▶ [What to do]
In the listing below, how many lines carry the word "image"? Reply with only the number.

▶ [Data extract]
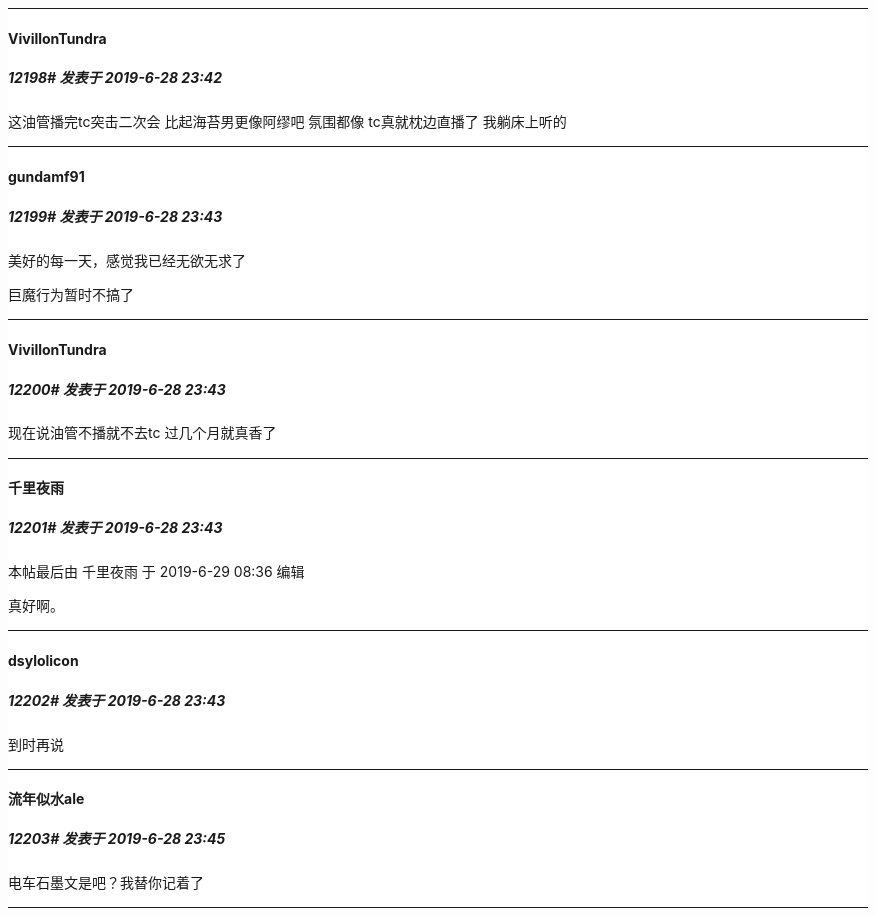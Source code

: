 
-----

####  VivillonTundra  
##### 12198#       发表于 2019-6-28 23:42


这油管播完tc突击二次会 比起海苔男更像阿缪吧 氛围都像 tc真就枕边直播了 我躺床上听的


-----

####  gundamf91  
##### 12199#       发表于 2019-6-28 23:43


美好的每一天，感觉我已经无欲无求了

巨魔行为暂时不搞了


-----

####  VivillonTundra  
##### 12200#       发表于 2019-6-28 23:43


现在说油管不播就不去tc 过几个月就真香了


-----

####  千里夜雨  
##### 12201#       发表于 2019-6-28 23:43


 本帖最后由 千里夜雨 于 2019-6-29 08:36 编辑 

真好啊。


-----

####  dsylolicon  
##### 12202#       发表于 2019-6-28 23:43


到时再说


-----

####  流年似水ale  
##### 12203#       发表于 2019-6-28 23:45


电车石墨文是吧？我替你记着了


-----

---

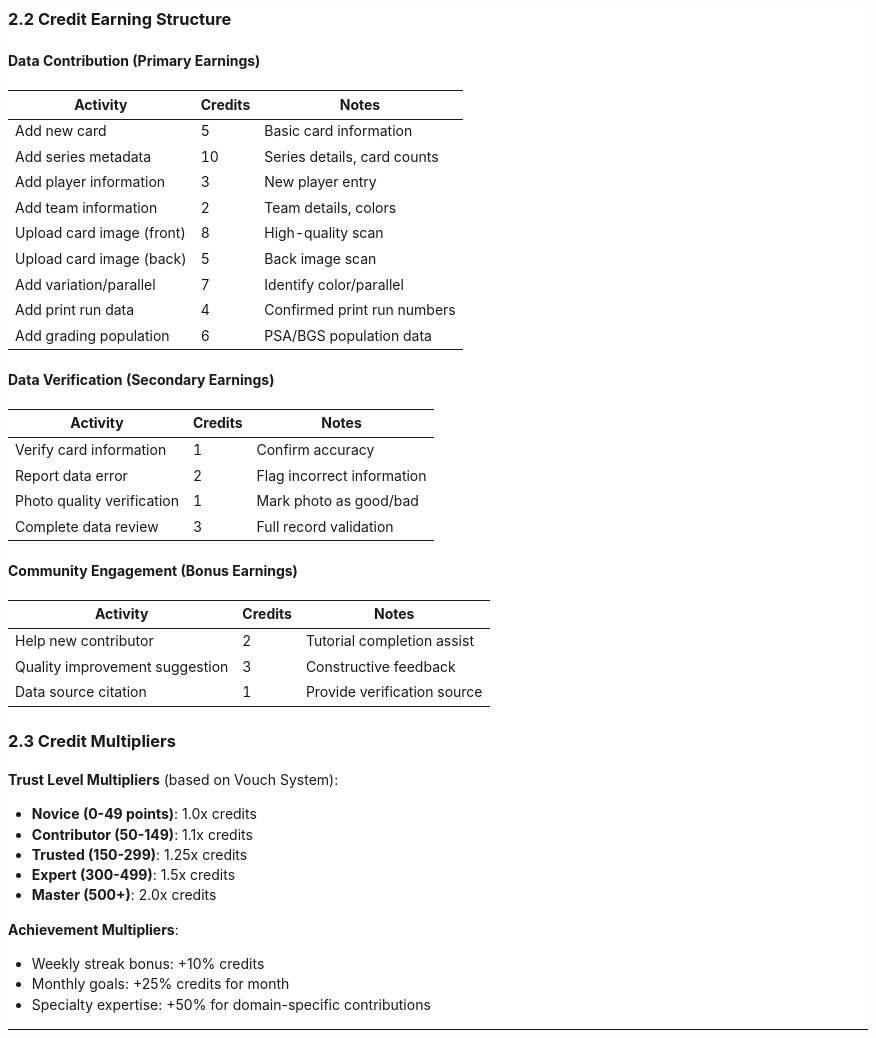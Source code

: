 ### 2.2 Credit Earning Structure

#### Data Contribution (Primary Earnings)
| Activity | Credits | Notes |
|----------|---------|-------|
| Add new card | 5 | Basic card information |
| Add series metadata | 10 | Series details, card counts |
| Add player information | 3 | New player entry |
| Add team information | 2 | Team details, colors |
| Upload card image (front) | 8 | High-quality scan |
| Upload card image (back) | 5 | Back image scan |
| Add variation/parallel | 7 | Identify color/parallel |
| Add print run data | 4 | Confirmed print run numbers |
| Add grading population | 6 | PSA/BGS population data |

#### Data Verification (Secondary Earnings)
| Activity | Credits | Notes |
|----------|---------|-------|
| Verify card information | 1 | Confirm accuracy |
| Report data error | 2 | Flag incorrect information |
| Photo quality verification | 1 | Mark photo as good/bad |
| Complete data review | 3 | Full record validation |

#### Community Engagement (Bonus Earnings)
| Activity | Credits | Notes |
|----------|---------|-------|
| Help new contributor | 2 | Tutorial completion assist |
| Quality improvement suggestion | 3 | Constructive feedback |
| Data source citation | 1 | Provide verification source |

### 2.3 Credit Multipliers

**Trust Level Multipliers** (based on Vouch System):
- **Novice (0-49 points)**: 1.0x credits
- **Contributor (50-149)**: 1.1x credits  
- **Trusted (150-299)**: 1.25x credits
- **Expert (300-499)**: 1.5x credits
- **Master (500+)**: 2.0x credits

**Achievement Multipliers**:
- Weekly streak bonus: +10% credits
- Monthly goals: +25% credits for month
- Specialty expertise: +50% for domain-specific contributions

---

▶ [Task response]
2